Why might UK equities still outperform?
The investment case for UK equities rests not on the domestic economy but on the structural composition of the market. The UK top 100 is dominated by companies generating surplus cash, with approximately 80% of earnings derived from operations outside the UK. Williams argues this positions UK equities to benefit regardless of domestic conditions. Even a sterling crisis that imports inflation would, perversely, boost the value of overseas earnings when translated back into pounds.
The outperformance has already begun. In sterling terms, the UK top 100 has returned 22% year-to-date, compared with 11% for the S&P 500. This has occurred despite persistent domestic selling; October was one of the worst months for UK fund outflows in three years. International buying and corporate buybacks have more than offset domestic redemptions. Williams poses the obvious question: ‘What happens if local sellers stop selling so much?’ The historical parallel is instructive. In the 1960s and 1970s, UK equities massively outperformed the S&P 500, despite sterling crises and an International Monetary Fund bailout in 1976. The conditions were similar: inflation, wage pressure and economic instability. Companies generating surplus cash could acquire distressed competitors cheaply and grow earnings through consolidation. Williams expects this pattern to repeat, noting that HSBC’s acquisition of Silicon Valley Bank UK for £1 in 2023 added billions to its market value.
What characteristics should investors prioritise?
Companies generating surplus cash with strong balance sheets are best positioned to navigate margin pressure. Williams emphasises two additional factors: customer service and staff motivation. In an environment where competitors cut prices to retain business, companies that justify premium pricing through service quality will protect margins. The ability to pay and grow dividends becomes critical not merely as a return metric but as a signal of financial health and a foundation for raising capital to pursue acquisitions.

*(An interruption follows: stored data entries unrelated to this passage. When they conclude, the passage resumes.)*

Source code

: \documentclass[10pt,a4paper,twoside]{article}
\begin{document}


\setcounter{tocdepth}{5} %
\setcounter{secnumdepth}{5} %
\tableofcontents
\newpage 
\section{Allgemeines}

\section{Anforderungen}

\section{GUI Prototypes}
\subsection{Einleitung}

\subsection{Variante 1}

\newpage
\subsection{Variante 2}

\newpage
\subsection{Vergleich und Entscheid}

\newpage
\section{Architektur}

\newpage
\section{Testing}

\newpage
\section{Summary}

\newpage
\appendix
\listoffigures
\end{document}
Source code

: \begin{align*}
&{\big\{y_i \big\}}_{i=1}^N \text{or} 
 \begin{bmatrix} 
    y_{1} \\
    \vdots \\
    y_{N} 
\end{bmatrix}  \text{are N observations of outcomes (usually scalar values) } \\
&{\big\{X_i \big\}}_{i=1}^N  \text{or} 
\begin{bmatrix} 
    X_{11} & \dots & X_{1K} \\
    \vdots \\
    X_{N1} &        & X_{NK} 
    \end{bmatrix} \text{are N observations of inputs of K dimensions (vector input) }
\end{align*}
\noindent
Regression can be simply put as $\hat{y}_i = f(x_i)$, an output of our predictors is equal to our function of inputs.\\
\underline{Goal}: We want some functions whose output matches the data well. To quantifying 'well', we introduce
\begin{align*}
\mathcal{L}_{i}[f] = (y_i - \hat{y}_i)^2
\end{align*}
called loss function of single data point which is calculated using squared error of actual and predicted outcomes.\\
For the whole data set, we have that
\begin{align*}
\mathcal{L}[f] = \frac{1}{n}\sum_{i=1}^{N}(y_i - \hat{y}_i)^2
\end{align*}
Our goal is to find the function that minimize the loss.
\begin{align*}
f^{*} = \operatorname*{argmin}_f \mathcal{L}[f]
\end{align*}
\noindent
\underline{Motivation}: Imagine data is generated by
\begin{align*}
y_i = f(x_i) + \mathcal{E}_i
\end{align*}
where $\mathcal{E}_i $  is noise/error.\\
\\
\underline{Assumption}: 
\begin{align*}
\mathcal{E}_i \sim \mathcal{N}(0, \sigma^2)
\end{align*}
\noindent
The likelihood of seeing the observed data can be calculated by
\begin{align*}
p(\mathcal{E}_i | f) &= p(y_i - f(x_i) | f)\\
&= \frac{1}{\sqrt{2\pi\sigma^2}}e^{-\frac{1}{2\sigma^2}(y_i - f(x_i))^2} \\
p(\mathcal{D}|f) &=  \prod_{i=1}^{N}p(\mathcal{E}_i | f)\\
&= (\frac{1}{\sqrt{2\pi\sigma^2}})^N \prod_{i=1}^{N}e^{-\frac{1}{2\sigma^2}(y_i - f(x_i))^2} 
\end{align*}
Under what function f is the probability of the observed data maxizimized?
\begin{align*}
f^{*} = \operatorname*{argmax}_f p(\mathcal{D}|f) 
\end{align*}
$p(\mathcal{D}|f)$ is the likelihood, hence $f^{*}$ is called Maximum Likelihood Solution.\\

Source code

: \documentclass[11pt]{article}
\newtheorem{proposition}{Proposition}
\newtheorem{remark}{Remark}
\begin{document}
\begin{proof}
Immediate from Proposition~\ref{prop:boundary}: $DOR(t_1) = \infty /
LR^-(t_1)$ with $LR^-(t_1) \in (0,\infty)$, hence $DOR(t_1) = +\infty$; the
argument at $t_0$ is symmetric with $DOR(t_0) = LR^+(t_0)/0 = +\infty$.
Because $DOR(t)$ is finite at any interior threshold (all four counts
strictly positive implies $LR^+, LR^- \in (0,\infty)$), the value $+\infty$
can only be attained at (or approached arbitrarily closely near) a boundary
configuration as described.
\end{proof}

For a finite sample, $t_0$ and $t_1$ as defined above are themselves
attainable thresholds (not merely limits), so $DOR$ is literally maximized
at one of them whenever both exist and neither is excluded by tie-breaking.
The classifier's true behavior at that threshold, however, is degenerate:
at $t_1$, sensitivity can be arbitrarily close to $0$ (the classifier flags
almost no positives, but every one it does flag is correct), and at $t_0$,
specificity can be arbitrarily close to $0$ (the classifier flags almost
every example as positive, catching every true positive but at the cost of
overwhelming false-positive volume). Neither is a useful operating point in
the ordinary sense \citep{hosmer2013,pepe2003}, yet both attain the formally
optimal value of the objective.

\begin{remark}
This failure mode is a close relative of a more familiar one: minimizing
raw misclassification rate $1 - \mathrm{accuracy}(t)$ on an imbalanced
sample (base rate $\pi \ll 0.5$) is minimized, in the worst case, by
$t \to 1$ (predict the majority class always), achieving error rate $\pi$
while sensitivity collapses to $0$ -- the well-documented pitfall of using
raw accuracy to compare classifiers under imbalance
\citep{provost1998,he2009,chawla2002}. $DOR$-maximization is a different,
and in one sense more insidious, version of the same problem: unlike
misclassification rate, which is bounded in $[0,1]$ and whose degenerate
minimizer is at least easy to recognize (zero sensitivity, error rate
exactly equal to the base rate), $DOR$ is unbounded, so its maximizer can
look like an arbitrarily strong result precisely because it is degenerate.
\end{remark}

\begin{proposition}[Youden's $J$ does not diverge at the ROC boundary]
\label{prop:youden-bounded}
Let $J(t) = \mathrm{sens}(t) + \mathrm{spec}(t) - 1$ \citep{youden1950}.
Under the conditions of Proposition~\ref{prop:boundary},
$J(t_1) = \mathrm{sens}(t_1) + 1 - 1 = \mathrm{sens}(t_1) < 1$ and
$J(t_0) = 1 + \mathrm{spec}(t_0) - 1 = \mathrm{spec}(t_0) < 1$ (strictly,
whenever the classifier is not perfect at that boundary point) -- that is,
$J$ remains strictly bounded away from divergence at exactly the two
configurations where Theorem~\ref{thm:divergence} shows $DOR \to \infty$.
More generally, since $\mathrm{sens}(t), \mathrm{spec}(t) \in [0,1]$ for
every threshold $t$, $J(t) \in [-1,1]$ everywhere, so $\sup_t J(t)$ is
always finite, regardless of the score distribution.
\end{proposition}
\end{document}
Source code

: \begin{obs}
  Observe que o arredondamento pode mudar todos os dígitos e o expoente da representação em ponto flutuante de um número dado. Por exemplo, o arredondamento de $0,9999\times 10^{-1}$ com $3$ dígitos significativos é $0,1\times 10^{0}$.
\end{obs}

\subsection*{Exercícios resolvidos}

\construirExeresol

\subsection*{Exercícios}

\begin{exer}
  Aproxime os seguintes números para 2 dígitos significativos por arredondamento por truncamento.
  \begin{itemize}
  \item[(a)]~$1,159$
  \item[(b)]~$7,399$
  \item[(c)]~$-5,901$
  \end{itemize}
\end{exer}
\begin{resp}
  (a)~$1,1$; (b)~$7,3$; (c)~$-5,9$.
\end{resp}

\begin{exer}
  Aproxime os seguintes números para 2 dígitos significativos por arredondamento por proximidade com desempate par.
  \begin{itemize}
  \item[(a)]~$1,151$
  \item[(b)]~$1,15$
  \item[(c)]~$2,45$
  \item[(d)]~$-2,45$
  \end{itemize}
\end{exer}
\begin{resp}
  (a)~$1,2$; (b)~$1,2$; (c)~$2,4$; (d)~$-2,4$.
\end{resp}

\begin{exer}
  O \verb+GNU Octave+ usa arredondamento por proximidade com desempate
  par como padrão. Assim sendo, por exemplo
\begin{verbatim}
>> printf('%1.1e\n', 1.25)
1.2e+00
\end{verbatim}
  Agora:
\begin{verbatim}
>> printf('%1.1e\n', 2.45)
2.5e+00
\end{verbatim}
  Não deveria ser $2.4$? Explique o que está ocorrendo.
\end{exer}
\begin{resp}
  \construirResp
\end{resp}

For smaller companies, the opportunity is proportionately larger. A billion-pound company acquiring a distressed competitor for a nominal sum can achieve earnings upgrades that transform its valuation. Williams expects the small-cap effect, absent for a decade as index funds favoured larger companies, to return in force.
What are the key risks?
The thesis presented by Gervais Williams depends on the UK avoiding a fiscal crisis severe enough to impair even cash-generative companies. A recession pushing unemployment sharply higher would compress tax receipts and test the budget’s back-loaded consolidation. Williams’s working assumption that global profit margins may halve over the next decade would pressure all companies. However, though those with surplus cash would survive, while weaker competitors fail. The timing of any downturn remains unknowable.
Edison’s insight
The UK budget changes little about the fundamental investment case for UK equities. The market’s structure, dominated by cash-generative businesses with international earnings, positions it to benefit from the shift away from globalisation regardless of domestic economic conditions. The emphasis should be on company fundamentals: surplus cash generation, dividend growth capacity and the ability to acquire distressed competitors when opportunities arise. If you would like to learn more about Gervais Williams’ budget breakdown, check out our webinar.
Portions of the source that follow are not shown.